WORK ORDER: A word-for-word copy of the entries, with images excluded, is the expected answer.

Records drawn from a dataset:
#####

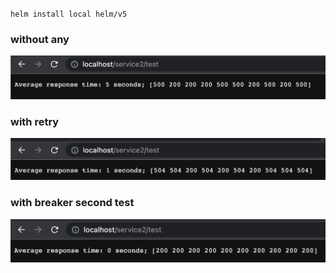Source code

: `helm install local helm/v5`

### without any

![alt text](./screenshot1.jpg)

### with retry

![alt text](./screenshot2.jpg)

### with breaker second test

![alt text](./screenshot3.jpg)
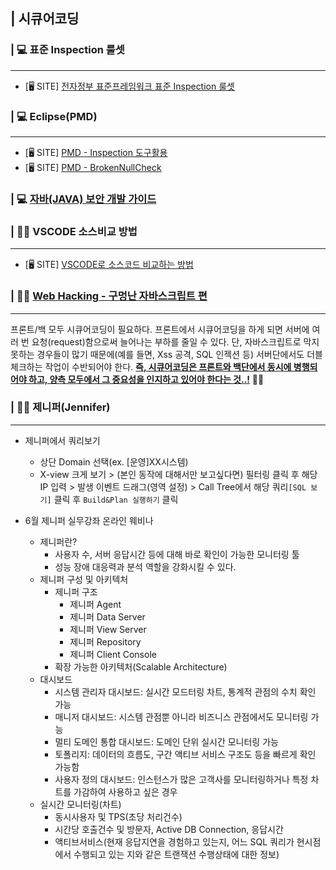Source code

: ## | 시큐어코딩



### | 💻 표준 Inspection 룰셋

--------------------------

- [🖥 SITE] [전자정부 표준프레임워크 표준 Inspection 룰셋](http://webprogramer.kr/blog/P000000276/post.do)



### | 💻 Eclipse(PMD)

--------------------------

- [🖥 SITE] [PMD - Inspection 도구활용](https://www.egovframe.go.kr/wiki/doku.php?id=egovframework:dev2:imp:inspection:usetool)
- [🖥 SITE] [PMD - BrokenNullCheck](https://mazdah.tistory.com/638)


### | 💻 [자바(JAVA) 보안 개발 가이드](https://wiki.wikisecurity.net/guide:java_%EA%B0%9C%EB%B0%9C_%EB%B3%B4%EC%95%88_%EA%B0%80%EC%9D%B4%EB%93%9C)


### | 👩‍🏫 VSCODE 소스비교 방법

------------

- [🖥 SITE] [VSCODE로 소스코드 비교하는 방법](https://uxgjs.tistory.com/100)


### | 👩‍💻 [Web Hacking - 구멍난 자바스크립트 편](https://allinfo.tistory.com/169)

------------

프론트/백 모두 시큐어코딩이 필요하다.
프론트에서 시큐어코딩을 하게 되면 서버에 여러 번 요청(request)함으로써 늘어나는 부하를 줄일 수 있다.
단, 자바스크립트로 막지 못하는 경우들이 많기 때문에(예를 들면, Xss 공격, SQL 인젝션 등) 서버단에서도 더블체크하는 작업이 수반되어야 한다.
<u>**즉, 시큐어코딩은 프론트와 백단에서 동시에 병행되어야 하고, 양측 모두에서 그 중요성을 인지하고 있어야 한다는 것..!**</u> 👩‍🏫


### | 👩‍🏫 제니퍼(Jennifer)

------------

- 제니퍼에서 쿼리보기
  - 상단 Domain 선택(ex. [운영]XX시스템)
  - X-view 크게 보기 > (본인 동작에 대해서만 보고싶다면) 필터링 클릭 후 해당 IP 입력 > 발생 이벤트 드래그(영역 설정) > Call Tree에서 해당 쿼리`[SQL 보기]` 클릭 후 `Build&Plan 실행하기` 클릭

- 6월 제니퍼 실무강좌 온라인 웨비나
  - 제니퍼란?
    - 사용자 수, 서버 응답시간 등에 대해 바로 확인이 가능한 모니터링 툴
    - 성능 장애 대응력과 분석 역할을 강화시킬 수 있다.
  - 제니퍼 구성 및 아키텍처
    - 제니퍼 구조
      - 제니퍼 Agent
      - 제니퍼 Data Server
      - 제니퍼 View Server
      - 제니퍼 Repository
      - 제니퍼 Client Console
    - 확장 가능한 아키텍처(Scalable Architecture)
  - 대시보드
    - 시스템 관리자 대시보드: 실시간 모드터링 차트, 통계적 관점의 수치 확인 가능
    - 매니저 대시보드: 시스템 관점뿐 아니라 비즈니스 관점에서도 모니터링 가능
    - 멀티 도메인 통합 대시보드: 도메인 단위 실시간 모니터링 가능
    - 토폴리지: 데이터의 흐름도, 구간 액티브 서비스 구조도 등을 빠르게 확인 가능함
    - 사용자 정의 대시보드: 인스턴스가 많은 고객사를 모니터링하거나 특정 차트를 가감하여 사용하고 싶은 경우
  - 실시간 모니터링(차트)
    - 동시사용자 및 TPS(초당 처리건수)
    - 시간당 호출건수 및 방문자, Active DB Connection, 응답시간
    - 액티브서비스(현재 응답지연을 경험하고 있는지, 어느 SQL 쿼리가 현시점에서 수행되고 있는 지와 같은 트랜잭션 수행상태에 대한 정보)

#####

SOLVED EXERCISE:
Source code

: `helm install local helm/v5`

### without any

![alt text](./screenshot1.jpg)

### with retry

![alt text](./screenshot2.jpg)

### with breaker second test

![alt text](./screenshot3.jpg)
Source code

: ## | 시큐어코딩



### | 💻 표준 Inspection 룰셋

--------------------------

- [🖥 SITE] [전자정부 표준프레임워크 표준 Inspection 룰셋](http://webprogramer.kr/blog/P000000276/post.do)



### | 💻 Eclipse(PMD)

--------------------------

- [🖥 SITE] [PMD - Inspection 도구활용](https://www.egovframe.go.kr/wiki/doku.php?id=egovframework:dev2:imp:inspection:usetool)
- [🖥 SITE] [PMD - BrokenNullCheck](https://mazdah.tistory.com/638)


### | 💻 [자바(JAVA) 보안 개발 가이드](https://wiki.wikisecurity.net/guide:java_%EA%B0%9C%EB%B0%9C_%EB%B3%B4%EC%95%88_%EA%B0%80%EC%9D%B4%EB%93%9C)


### | 👩‍🏫 VSCODE 소스비교 방법

------------

- [🖥 SITE] [VSCODE로 소스코드 비교하는 방법](https://uxgjs.tistory.com/100)


### | 👩‍💻 [Web Hacking - 구멍난 자바스크립트 편](https://allinfo.tistory.com/169)

------------

프론트/백 모두 시큐어코딩이 필요하다.
프론트에서 시큐어코딩을 하게 되면 서버에 여러 번 요청(request)함으로써 늘어나는 부하를 줄일 수 있다.
단, 자바스크립트로 막지 못하는 경우들이 많기 때문에(예를 들면, Xss 공격, SQL 인젝션 등) 서버단에서도 더블체크하는 작업이 수반되어야 한다.
<u>**즉, 시큐어코딩은 프론트와 백단에서 동시에 병행되어야 하고, 양측 모두에서 그 중요성을 인지하고 있어야 한다는 것..!**</u> 👩‍🏫


### | 👩‍🏫 제니퍼(Jennifer)

------------

- 제니퍼에서 쿼리보기
  - 상단 Domain 선택(ex. [운영]XX시스템)
  - X-view 크게 보기 > (본인 동작에 대해서만 보고싶다면) 필터링 클릭 후 해당 IP 입력 > 발생 이벤트 드래그(영역 설정) > Call Tree에서 해당 쿼리`[SQL 보기]` 클릭 후 `Build&Plan 실행하기` 클릭

- 6월 제니퍼 실무강좌 온라인 웨비나
  - 제니퍼란?
    - 사용자 수, 서버 응답시간 등에 대해 바로 확인이 가능한 모니터링 툴
    - 성능 장애 대응력과 분석 역할을 강화시킬 수 있다.
  - 제니퍼 구성 및 아키텍처
    - 제니퍼 구조
      - 제니퍼 Agent
      - 제니퍼 Data Server
      - 제니퍼 View Server
      - 제니퍼 Repository
      - 제니퍼 Client Console
    - 확장 가능한 아키텍처(Scalable Architecture)
  - 대시보드
    - 시스템 관리자 대시보드: 실시간 모드터링 차트, 통계적 관점의 수치 확인 가능
    - 매니저 대시보드: 시스템 관점뿐 아니라 비즈니스 관점에서도 모니터링 가능
    - 멀티 도메인 통합 대시보드: 도메인 단위 실시간 모니터링 가능
    - 토폴리지: 데이터의 흐름도, 구간 액티브 서비스 구조도 등을 빠르게 확인 가능함
    - 사용자 정의 대시보드: 인스턴스가 많은 고객사를 모니터링하거나 특정 차트를 가감하여 사용하고 싶은 경우
  - 실시간 모니터링(차트)
    - 동시사용자 및 TPS(초당 처리건수)
    - 시간당 호출건수 및 방문자, Active DB Connection, 응답시간
    - 액티브서비스(현재 응답지연을 경험하고 있는지, 어느 SQL 쿼리가 현시점에서 수행되고 있는 지와 같은 트랜잭션 수행상태에 대한 정보)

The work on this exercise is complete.